• _Description of the task_
In exact form, please repeat the records from their opening line down to the line with "a countdown message</span>", including that line.

__________________________________________________

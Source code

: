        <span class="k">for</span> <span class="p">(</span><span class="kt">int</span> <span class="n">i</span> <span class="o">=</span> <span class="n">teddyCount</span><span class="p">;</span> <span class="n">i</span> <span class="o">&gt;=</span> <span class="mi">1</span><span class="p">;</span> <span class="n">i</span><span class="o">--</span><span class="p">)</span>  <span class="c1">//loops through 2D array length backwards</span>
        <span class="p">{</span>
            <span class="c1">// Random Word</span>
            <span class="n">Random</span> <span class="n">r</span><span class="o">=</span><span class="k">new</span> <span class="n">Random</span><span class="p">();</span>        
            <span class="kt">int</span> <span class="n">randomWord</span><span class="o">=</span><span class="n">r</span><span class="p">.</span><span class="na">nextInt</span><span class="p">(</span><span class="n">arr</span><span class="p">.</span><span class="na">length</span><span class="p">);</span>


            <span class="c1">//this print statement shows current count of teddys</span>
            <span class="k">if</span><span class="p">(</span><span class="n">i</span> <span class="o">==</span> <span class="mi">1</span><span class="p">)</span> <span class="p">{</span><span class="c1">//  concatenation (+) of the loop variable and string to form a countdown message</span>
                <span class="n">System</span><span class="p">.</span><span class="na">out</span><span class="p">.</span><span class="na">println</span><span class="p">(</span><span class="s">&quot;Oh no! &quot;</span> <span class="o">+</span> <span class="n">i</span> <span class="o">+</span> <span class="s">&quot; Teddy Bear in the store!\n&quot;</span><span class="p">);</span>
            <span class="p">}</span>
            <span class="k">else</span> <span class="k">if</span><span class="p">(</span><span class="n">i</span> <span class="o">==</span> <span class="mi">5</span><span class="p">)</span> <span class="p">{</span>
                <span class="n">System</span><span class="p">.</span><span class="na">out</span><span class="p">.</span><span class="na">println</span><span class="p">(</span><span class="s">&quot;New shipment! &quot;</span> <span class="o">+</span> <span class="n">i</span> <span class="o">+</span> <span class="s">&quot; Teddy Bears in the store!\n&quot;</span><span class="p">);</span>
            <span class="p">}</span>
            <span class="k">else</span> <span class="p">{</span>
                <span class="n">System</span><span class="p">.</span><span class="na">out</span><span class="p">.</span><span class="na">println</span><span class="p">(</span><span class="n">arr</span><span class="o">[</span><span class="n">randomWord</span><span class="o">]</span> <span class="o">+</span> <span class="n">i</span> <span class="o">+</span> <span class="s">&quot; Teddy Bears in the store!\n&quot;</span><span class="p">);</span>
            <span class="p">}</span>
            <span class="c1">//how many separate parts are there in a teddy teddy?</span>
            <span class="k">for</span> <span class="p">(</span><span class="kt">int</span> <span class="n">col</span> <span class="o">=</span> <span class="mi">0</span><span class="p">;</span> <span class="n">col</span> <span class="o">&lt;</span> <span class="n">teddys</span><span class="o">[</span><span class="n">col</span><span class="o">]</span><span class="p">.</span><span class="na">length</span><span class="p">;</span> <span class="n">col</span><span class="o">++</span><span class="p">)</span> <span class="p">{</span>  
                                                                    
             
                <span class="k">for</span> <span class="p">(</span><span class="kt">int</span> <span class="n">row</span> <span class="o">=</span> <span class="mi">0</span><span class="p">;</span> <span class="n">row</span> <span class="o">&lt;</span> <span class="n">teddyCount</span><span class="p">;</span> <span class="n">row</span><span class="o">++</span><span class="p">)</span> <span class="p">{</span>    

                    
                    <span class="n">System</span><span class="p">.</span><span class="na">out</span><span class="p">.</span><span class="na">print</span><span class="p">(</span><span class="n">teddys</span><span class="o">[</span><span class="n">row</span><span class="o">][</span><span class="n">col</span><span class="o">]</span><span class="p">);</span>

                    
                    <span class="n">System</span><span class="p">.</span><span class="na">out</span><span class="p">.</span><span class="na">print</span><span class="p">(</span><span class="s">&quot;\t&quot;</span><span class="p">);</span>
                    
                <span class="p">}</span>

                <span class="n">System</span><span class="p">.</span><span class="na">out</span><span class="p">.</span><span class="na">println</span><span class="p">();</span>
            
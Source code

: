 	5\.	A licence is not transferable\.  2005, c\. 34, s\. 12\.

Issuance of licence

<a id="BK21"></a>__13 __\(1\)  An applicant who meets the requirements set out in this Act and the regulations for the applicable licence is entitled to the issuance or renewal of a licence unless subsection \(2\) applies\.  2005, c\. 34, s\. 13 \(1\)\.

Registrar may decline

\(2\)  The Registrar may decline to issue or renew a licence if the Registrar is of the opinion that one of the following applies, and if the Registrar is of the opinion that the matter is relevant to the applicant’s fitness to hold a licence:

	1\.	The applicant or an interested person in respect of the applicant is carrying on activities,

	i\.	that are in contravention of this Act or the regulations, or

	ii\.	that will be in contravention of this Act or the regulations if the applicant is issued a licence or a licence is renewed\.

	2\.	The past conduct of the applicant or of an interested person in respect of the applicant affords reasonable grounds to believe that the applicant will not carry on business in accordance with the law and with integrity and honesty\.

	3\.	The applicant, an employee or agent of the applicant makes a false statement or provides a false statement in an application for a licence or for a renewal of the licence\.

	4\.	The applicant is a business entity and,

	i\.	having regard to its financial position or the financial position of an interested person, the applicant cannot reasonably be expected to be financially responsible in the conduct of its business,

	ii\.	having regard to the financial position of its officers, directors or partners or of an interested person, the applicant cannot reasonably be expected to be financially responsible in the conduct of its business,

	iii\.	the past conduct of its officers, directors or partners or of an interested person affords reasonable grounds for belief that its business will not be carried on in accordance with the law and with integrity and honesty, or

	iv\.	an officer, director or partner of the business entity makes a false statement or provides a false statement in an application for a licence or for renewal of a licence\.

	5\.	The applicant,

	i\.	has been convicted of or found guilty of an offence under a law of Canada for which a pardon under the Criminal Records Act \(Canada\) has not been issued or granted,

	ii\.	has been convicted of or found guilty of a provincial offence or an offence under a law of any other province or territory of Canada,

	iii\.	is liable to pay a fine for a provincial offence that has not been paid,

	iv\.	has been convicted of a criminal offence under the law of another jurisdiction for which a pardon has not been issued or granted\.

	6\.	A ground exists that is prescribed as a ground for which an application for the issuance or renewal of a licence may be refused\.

__________________________________________________

• _Exercise solution_
Source code

:        <span class="k">for</span> <span class="p">(</span><span class="kt">int</span> <span class="n">i</span> <span class="o">=</span> <span class="n">teddyCount</span><span class="p">;</span> <span class="n">i</span> <span class="o">&gt;=</span> <span class="mi">1</span><span class="p">;</span> <span class="n">i</span><span class="o">--</span><span class="p">)</span>  <span class="c1">//loops through 2D array length backwards</span>
        <span class="p">{</span>
            <span class="c1">// Random Word</span>
            <span class="n">Random</span> <span class="n">r</span><span class="o">=</span><span class="k">new</span> <span class="n">Random</span><span class="p">();</span>        
            <span class="kt">int</span> <span class="n">randomWord</span><span class="o">=</span><span class="n">r</span><span class="p">.</span><span class="na">nextInt</span><span class="p">(</span><span class="n">arr</span><span class="p">.</span><span class="na">length</span><span class="p">);</span>


            <span class="c1">//this print statement shows current count of teddys</span>
            <span class="k">if</span><span class="p">(</span><span class="n">i</span> <span class="o">==</span> <span class="mi">1</span><span class="p">)</span> <span class="p">{</span><span class="c1">//  concatenation (+) of the loop variable and string to form a countdown message</span>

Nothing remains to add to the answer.